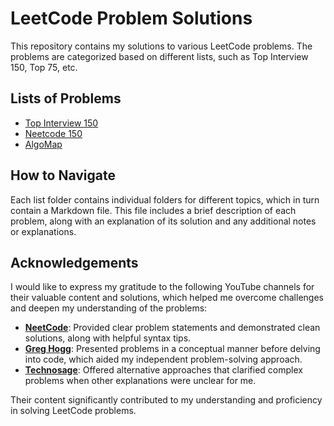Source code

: # LeetCode Problem Solutions
This repository contains my solutions to various LeetCode problems. The problems are categorized based on different lists, such as Top Interview 150, Top 75, etc.

## Lists of Problems
- [Top Interview 150](./TopInterview150)
- [Neetcode 150](./Neetcode150)
- [AlgoMap](./AlgoMap)

## How to Navigate
Each list folder contains individual folders for different topics, which in turn contain a Markdown file. This file includes a brief description of each problem, along with an explanation of its solution and any additional notes or explanations.

## Acknowledgements
I would like to express my gratitude to the following YouTube channels for their valuable content and solutions, which helped me overcome challenges and deepen my understanding of the problems:

- **[NeetCode](https://www.youtube.com/@NeetCode)**: Provided clear problem statements and demonstrated clean solutions, along with helpful syntax tips.
- **[Greg Hogg](https://www.youtube.com/@GregHogg)**: Presented problems in a conceptual manner before delving into code, which aided my independent problem-solving approach.
- **[Technosage](https://www.youtube.com/@TechnosageLearning)**: Offered alternative approaches that clarified complex problems when other explanations were unclear for me.

Their content significantly contributed to my understanding and proficiency in solving LeetCode problems.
*-*-*
_Exercise objective_. Go through the material and copy out every line with "solving" in it.

_Solution to this task_.
- **[Greg Hogg](https://www.youtube.com/@GregHogg)**: Presented problems in a conceptual manner before delving into code, which aided my independent problem-solving approach.
Their content significantly contributed to my understanding and proficiency in solving LeetCode problems.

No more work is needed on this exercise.